Records supplied |
——————
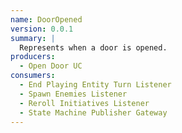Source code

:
 ```yaml
---
name: DoorOpened
version: 0.0.1
summary: |
  Represents when a door is opened.
producers:
  - Open Door UC
consumers:
  - End Playing Entity Turn Listener
  - Spawn Enemies Listener
  - Reroll Initiatives Listener
  - State Machine Publisher Gateway
---
```


<NodeGraph title="Consumer / Producer Diagram" />
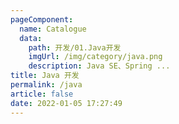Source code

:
```yaml
---
pageComponent: 
  name: Catalogue
  data: 
    path: 开发/01.Java开发
    imgUrl: /img/category/java.png
    description: Java SE、Spring ...
title: Java 开发
permalink: /java
article: false
date: 2022-01-05 17:27:49
---
```

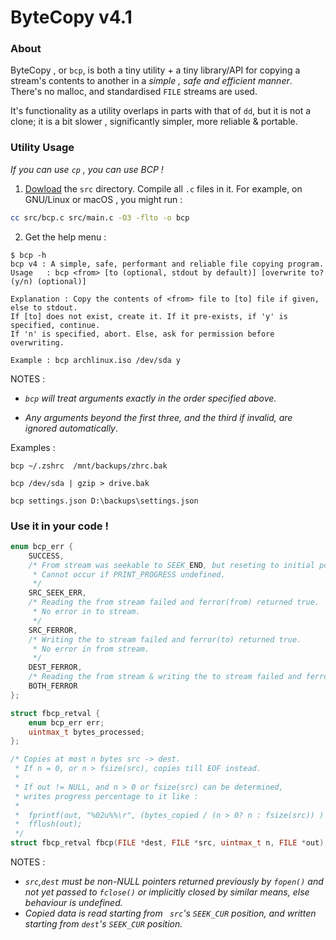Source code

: # ByteCopy v4.1

### About
ByteCopy , or `bcp`, is both a tiny utility + a tiny library/API for copying a stream's contents to another in a _simple , safe and efficient manner_. There's no malloc, and standardised `FILE` streams are used.
 
It's functionality as a utility overlaps in parts with that of `dd`, but it is not a clone; it is a bit slower , significantly simpler, more reliable & portable.
 
### Utility Usage
_If you can use `cp` , you can use BCP !_
 
1. [Dowload](https://download-directory.github.io/?url=https%3A%2F%2Fgithub.com%2Fa-p-jo%2FByteCopy%2Ftree%2Fmain%2Fsrc) the `src` directory. Compile all `.c` files in it. For example, on GNU/Linux or macOS , you might run :
```sh
cc src/bcp.c src/main.c -O3 -flto -o bcp
```
2. Get the help menu :
```
$ bcp -h
bcp v4 : A simple, safe, performant and reliable file copying program.
Usage   : bcp <from> [to (optional, stdout by default)] [overwrite to? (y/n) (optional)]

Explanation : Copy the contents of <from> file to [to] file if given, else to stdout.
If [to] does not exist, create it. If it pre-exists, if 'y' is specified, continue.
If 'n' is specified, abort. Else, ask for permission before overwriting.

Example : bcp archlinux.iso /dev/sda y
```
NOTES :

- _`bcp` will treat arguments *exactly* in the order specified above._

- _Any arguments beyond the first three, and the third if invalid, are ignored automatically_.
  
Examples :
```
bcp ~/.zshrc  /mnt/backups/zhrc.bak
	
bcp /dev/sda | gzip > drive.bak
	
bcp settings.json D:\backups\settings.json
```

### Use it in your code !
```c
enum bcp_err {
	SUCCESS,
	/* From stream was seekable to SEEK_END, but reseting to initial position failed. 
	 * Cannot occur if PRINT_PROGRESS undefined.
	 */
	SRC_SEEK_ERR,
	/* Reading the from stream failed and ferror(from) returned true. 
	 * No error in to stream.
	 */
	SRC_FERROR,
	/* Writing the to stream failed and ferror(to) returned true. 
	 * No error in from stream.
	 */
	DEST_FERROR,
	/* Reading the from stream & writing the to stream failed and ferror() returned true for both */
	BOTH_FERROR
};

struct fbcp_retval {
	enum bcp_err err;
	uintmax_t bytes_processed;
};

/* Copies at most n bytes src -> dest.
 * If n = 0, or n > fsize(src), copies till EOF instead.
 * 
 * If out != NULL, and n > 0 or fsize(src) can be determined,
 * writes progress percentage to it like :
 * 	
 * 	fprintf(out, "%02u%%\r", (bytes_copied / (n > 0? n : fsize(src)) ) * 100);
 * 	fflush(out); 
 */
struct fbcp_retval fbcp(FILE *dest, FILE *src, uintmax_t n, FILE *out);
```
NOTES :
- _`src`,`dest` must be non-NULL pointers returned previously by `fopen()` and not yet passed to `fclose()` or implicitly closed by similar means, else behaviour is undefined._
- _Copied data is read starting from ` src`'s `SEEK_CUR` position, and written starting from `dest`'s `SEEK_CUR` position._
——————
Requirement | Keep the pictures out and repeat exactly the lines from the beginning of the data through the line that contains "can use BCP !_", both ends included.

Result below |
Source code

:
 ```yaml
---
name: DoorOpened
version: 0.0.1
summary: |
  Represents when a door is opened.
producers:
  - Open Door UC
consumers:
  - End Playing Entity Turn Listener
  - Spawn Enemies Listener
  - Reroll Initiatives Listener
  - State Machine Publisher Gateway
---
```


<NodeGraph title="Consumer / Producer Diagram" />
Source code

:
```yaml
---
pageComponent: 
  name: Catalogue
  data: 
    path: 开发/01.Java开发
    imgUrl: /img/category/java.png
    description: Java SE、Spring ...
title: Java 开发
permalink: /java
article: false
date: 2022-01-05 17:27:49
---
```

Source code

: # ByteCopy v4.1

### About
ByteCopy , or `bcp`, is both a tiny utility + a tiny library/API for copying a stream's contents to another in a _simple , safe and efficient manner_. There's no malloc, and standardised `FILE` streams are used.
 
It's functionality as a utility overlaps in parts with that of `dd`, but it is not a clone; it is a bit slower , significantly simpler, more reliable & portable.
 
### Utility Usage
_If you can use `cp` , you can use BCP !_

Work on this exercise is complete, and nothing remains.